I ran into a two weekly Techart challenge by Harry Alisavakis with the theme Watercolors. I decided to participate and use Shader Graph in Unity for doing some soap bubble rendering.
Reflections & Iridescence
The most visible features of a soap bubble are its reflections and its rainbow like colours. You can see reflections from both the front and back side of the bubble surface. This results in a mirrored reflection of the environment of the bubble.
The colours are caused by interference of the light that is reflected from the outside and the inside of the thin bubble surface. This phenomenon is called iridescence and it can also be found in sea shells, butterflies, insects, but you may also know it from the surface of a CD. When you inspect the bubble surface closely you can see a complex pattern of dancing colours. This is caused by variations in the bubble surface thickness due to complex fluid interactions that are known as the Marangoni effect.
Reflections in Shader Graph
For the reflections I created a simple room with with two fake windows. A reflection probe was used to bake it into a cubemap. Alternatively you could also use a HDRI image captured in real-life.
A basic PBR graph with the Workflow set to Specular, Surface to Transparent and a Smoothness of 1 will already give you a nice reflective material. Add in a bit of Fresnel effect so the reflections are mostly noticeable on the outside and here’s the result.
Iridescence in Shader Graph
I took a more artistic approach for the simulation of the bubble surface variations by blending two layers of scrolling noise.
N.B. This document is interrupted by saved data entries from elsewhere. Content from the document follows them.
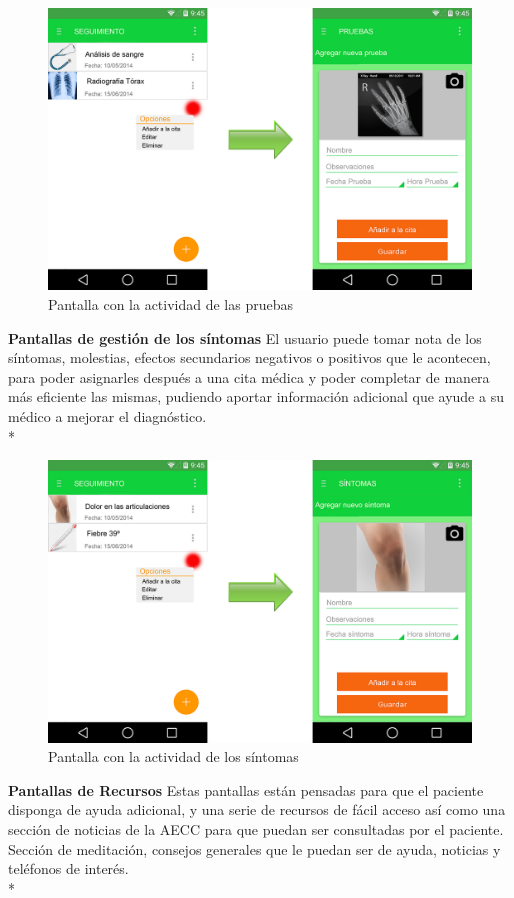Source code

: \documentclass[../pfc.tex]{subfiles}
\begin{document}
			\begin{figure}[h]
				\centering
				\includegraphics[width=0.7\linewidth]{../images/pruebas}
				\caption{Pantalla con la actividad de las pruebas}
				\label{fig:pruebas}
			\end{figure}
			
			
			\textbf{Pantallas de gestión de los síntomas}
			El usuario puede tomar nota de los síntomas, molestias, efectos secundarios negativos o positivos que le acontecen, para poder asignarles después a una cita médica y poder completar de manera más eficiente las mismas, pudiendo aportar información adicional que ayude a su médico a mejorar el diagnóstico.\\*
			
			\begin{figure}[h]
				\centering
				\includegraphics[width=0.7\linewidth]{../images/sintomas}
				\caption{Pantalla con la actividad de los síntomas}
				\label{fig:sintomas}
			\end{figure}
			
			
			\textbf{Pantallas de Recursos}
			Estas pantallas están pensadas para que el paciente disponga de ayuda adicional, y una serie de recursos de fácil acceso así como una sección de noticias de la AECC para que puedan ser consultadas por el paciente.
			Sección de meditación, consejos generales que le puedan ser de ayuda, noticias y teléfonos de interés. \\*
			
\end{document}
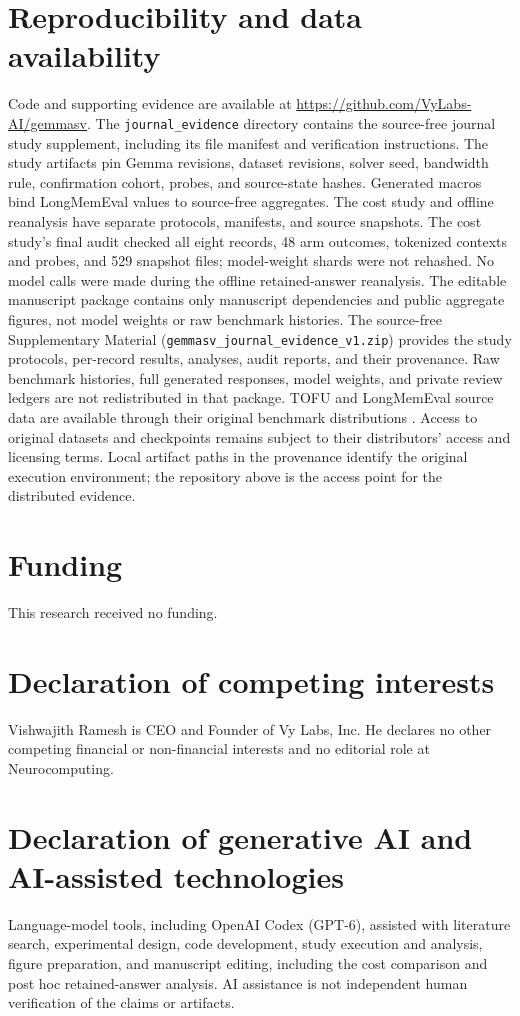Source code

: \section*{Reproducibility and data availability}
Code and supporting evidence are available at
\url{https://github.com/VyLabs-AI/gemmasv}.
The \texttt{journal\_evidence} directory contains the source-free journal
study supplement, including its file manifest and verification instructions.
The study artifacts pin Gemma revisions, dataset revisions, solver seed,
bandwidth rule, confirmation cohort, probes, and source-state hashes.
Generated macros bind LongMemEval values to source-free aggregates.
The cost study and offline reanalysis have separate protocols, manifests,
and source snapshots. The cost study's final audit checked all eight records,
48 arm outcomes, tokenized contexts and probes, and 529 snapshot files;
model-weight shards were not rehashed. No model calls were made during the
offline retained-answer reanalysis. The editable manuscript package contains
only manuscript dependencies and public aggregate figures, not model weights
or raw benchmark histories. The source-free Supplementary Material
(\texttt{gemmasv\_journal\_evidence\_v1.zip}) provides the study protocols,
per-record results, analyses, audit reports, and their provenance. Raw
benchmark histories, full generated responses, model weights, and private
review ledgers are not redistributed in that package. TOFU and LongMemEval
source data are available through their original benchmark distributions
\citep{tofu,longmemeval}. Access to original datasets and checkpoints remains
subject to their distributors' access and licensing terms. Local artifact paths in the provenance identify the original execution environment;
the repository above is the access point for the distributed evidence.

\section*{Funding}
This research received no funding.

\section*{Declaration of competing interests}
Vishwajith Ramesh is CEO and Founder of Vy Labs, Inc. He declares no other
competing financial or non-financial interests and no editorial role at
Neurocomputing.

\section*{Declaration of generative AI and AI-assisted technologies}

Language-model tools, including OpenAI Codex (GPT-6), assisted with literature
search, experimental design, code development, study execution and analysis,
figure preparation, and manuscript editing, including the cost comparison and
post hoc retained-answer analysis. AI assistance is not independent
human verification of the claims or artifacts.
This misses the swirls that you typically see in a real bubbles, but this won’t be noticeable at a distance. I added a vertical falloff to simulate that the thickness of a bubble is a bit larger at the bottom of the bubble. The surface thickness variations result an animated grayscale value. A gradient lookup gradient is then used to determine the iridescence colour. The gradient is based on a paper by Andrew Glassner.
Double sided materials
To create a double-sided material with different handling of forward and backward facing materials you can use the IsFrontFace node and branch into different parts of the shader based on the value. This works well with opaque materials and can be done in a single pass. Below you see a simple example that displays the result on an open cylinder.
Double sided transparency
With transparent materials we typically want to do a separate backface pass and frontface pass to at least have a coarse way of sorting the model surfaces. That is easy to do in a ShaderLab (hand-coded) shader, but a bit harder when using Shader Graph.
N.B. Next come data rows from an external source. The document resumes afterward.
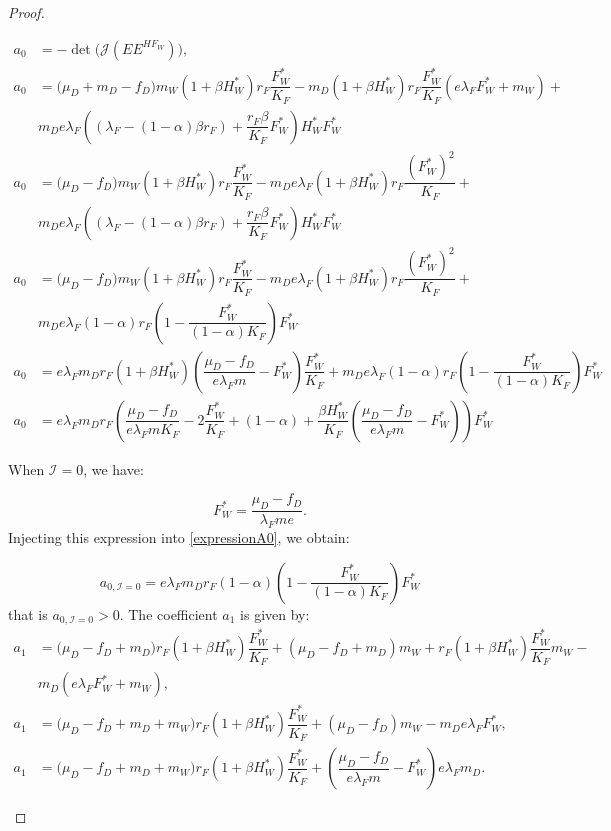 \documentclass{article}
\newcommand{\lfw}{\lambda_{F}}
\newcommand{\lfw}{\lambda_{F}}
\newcommand{\cI}{\mathcal{I}}
\begin{document}
\begin{proof}
\begin{itemize}
\begin{subequations}
\begin{align}
a_0 &= -\det\Big(\mathcal{J}(EE^{H F_W})\Big), \\
a_0 &= \Big(\mu_D + m_D -f_D \Big) m_W (1+\beta H_W^*) r_F \dfrac{F^*_W}{K_F}  - m_D (1 + \beta H_W^*) r_F \dfrac{F_W^*}{K_F}(e\lfw F_W^* + m_W) + \\
\nonumber
&  m_D e \lfw  \left((\lfw - (1-\alpha)\beta r_F)  + \dfrac{r_F\beta}{K_F} F_W^* \right)H_W^* F_W^* \\
a_0 &= \Big(\mu_D -f_D \Big) m_W (1+\beta H_W^*) r_F \dfrac{F^*_W}{K_F}  - m_D e\lfw (1 + \beta H_W^*) r_F \dfrac{(F_W^*)^2}{K_F} + \\
\nonumber
&  m_D e \lfw \left((\lfw - (1-\alpha)\beta r_F)  + \dfrac{r_F\beta}{K_F} F_W^* \right)H_W^*F_W^* \\
a_0 &= \Big(\mu_D -f_D \Big) m_W (1+\beta H_W^*) r_F \dfrac{F^*_W}{K_F}  - m_D e\lfw (1 + \beta H_W^*) r_F \dfrac{(F_W^*)^2}{K_F} + \\
\nonumber
&  m_D e \lfw (1- \alpha) r_F \left(1 - \dfrac{F_W^*}{(1- \alpha)K_F}\right) F_W^* \\
a_0 &= e \lfw m_D r_F (1 + \beta H_W^*) \left(\dfrac{\mu_D -f_D }{e \lfw m} - F_W^*\right) \dfrac{F_W^*}{K_F} + m_D e \lfw (1- \alpha) r_F \left(1 - \dfrac{F_W^*}{(1- \alpha)K_F}\right) F_W^*  \\
a_0 &= e \lfw m_D r_F \left(\dfrac{\mu_D -f_D }{e \lfw m K_F} - 2\dfrac{F_W^*}{K_F} + (1-\alpha) + \dfrac{\beta H_W^*}{K_F} \left(\dfrac{\mu_D -f_D }{e \lfw m} - F_W^*\right) \right) F_W^*  \label{expressionA0}
\end{align}
\end{subequations}

When $\cI = 0$, we have:

\begin{equation*}
F_W^* = \dfrac{\mu_D - f_D}{\lfw m e}.
\end{equation*} 
Injecting this expression into \eqref{expressionA0}, we obtain:

\begin{equation*}
a_{0, \cI=0} = e \lfw m_D r_F  (1- \alpha) \left(1 - \dfrac{F_W^*}{(1- \alpha)K_F}\right) F_W^* 
\end{equation*}
that is $a_{0, \cI=0}>0$. The coefficient $a_1$ is given by:
\begin{subequations}
\begin{align}
a_1 &= \big( \mu_D  -f_D + m_D) r_F(1+ \beta H_W^*) \dfrac{F^*_W}{K_F} + (\mu_D -f_D + m_D) m_W + r_F(1+ \beta H_W^*) \dfrac{F_W^*}{K_F} m_W - \\ \nonumber &m_D (e\lfw F^*_W + m_W), \\
a_1 &= \big( \mu_D  -f_D + m_D + m_W) r_F(1+ \beta H_W^*) \dfrac{F^*_W}{K_F} + (\mu_D -f_D) m_W  - m_D e\lfw F^*_W, \\
a_1 &= \big( \mu_D  -f_D + m_D + m_W) r_F(1+ \beta H_W^*) \dfrac{F^*_W}{K_F} + \left(\dfrac{\mu_D -f_D}{e\lfw m} - F_W^*\right) e \lfw m_D . \label{expressionA1}
\end{align}
\end{subequations}


\end{itemize}
\end{proof}
\end{document}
Since the Universal Rendering Pipeline (URP) only supports one pass materials by default we need to come up with a different trick. We could create a copy of the mesh and render that with a separate material for the backside, but that would mess up the scene tree. And it would even become worse if the geometry were dynamic. Instead I chose to add a second material that uses the same Shader Graph shader but with a RenderFront flag to enable the front or backface rendering.
Note that Unity shows a warning and advises the use of multiple shader passes, which are not supported when using URP. 🤷♂️
The Shader Graph is using the RenderFront flag combined with the IsFrontFace node to determine if the front or backface needs to be rendered. I used AlphaClipping the prevent rendering of the backface when frontface rendering is active. Note that for backface rendering the surface normal needs to be flipped.